┏━━

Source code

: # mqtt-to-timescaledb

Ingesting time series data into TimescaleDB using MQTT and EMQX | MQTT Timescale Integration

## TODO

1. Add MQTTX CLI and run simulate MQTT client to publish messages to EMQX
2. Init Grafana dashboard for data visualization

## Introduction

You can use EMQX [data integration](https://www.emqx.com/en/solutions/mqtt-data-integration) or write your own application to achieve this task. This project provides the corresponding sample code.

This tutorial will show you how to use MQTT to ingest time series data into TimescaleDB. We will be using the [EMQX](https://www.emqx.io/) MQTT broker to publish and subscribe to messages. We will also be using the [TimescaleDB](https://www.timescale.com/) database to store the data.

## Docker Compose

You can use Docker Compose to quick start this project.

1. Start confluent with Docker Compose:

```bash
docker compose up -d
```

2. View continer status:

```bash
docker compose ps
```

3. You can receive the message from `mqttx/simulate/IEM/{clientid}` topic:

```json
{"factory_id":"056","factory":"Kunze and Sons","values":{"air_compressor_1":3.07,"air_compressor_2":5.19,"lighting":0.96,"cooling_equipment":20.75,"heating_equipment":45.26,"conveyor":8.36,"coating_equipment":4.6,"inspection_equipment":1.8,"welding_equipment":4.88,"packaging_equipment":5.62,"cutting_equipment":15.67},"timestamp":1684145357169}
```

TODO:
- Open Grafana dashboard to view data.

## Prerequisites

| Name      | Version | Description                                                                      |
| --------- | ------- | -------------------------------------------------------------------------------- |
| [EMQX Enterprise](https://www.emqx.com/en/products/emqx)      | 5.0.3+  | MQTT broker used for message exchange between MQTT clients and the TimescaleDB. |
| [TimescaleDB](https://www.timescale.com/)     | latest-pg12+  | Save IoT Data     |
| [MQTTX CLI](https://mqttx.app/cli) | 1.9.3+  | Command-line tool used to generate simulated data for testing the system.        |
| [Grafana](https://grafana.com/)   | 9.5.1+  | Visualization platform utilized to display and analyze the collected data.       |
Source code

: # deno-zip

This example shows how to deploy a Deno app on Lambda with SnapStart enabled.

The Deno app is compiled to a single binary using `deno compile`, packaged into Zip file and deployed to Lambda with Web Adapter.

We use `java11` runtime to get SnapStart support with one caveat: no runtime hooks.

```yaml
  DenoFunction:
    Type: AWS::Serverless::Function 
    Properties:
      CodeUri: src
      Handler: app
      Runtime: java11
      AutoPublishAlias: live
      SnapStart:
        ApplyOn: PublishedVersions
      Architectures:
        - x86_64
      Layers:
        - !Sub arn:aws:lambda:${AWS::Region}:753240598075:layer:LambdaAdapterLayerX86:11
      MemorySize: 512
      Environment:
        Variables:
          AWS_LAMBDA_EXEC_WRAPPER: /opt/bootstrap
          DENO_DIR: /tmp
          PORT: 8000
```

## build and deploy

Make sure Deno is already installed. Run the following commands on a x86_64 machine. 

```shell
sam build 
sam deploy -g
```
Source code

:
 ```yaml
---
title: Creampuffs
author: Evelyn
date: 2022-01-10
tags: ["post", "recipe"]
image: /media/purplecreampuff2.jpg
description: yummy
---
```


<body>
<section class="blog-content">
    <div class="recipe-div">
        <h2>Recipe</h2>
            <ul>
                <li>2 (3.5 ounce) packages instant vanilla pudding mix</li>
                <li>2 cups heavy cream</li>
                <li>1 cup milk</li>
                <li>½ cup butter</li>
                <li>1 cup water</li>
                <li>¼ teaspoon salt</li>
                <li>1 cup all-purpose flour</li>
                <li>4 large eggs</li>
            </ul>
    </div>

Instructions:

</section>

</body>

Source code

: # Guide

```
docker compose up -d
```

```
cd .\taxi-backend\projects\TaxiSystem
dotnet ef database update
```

┗━━

- **YOUR GOAL**:
Which lines in the records above contain the string "dashboard"? Copy each one.

- **RESULT BELOW**:
2. Init Grafana dashboard for data visualization
- Open Grafana dashboard to view data.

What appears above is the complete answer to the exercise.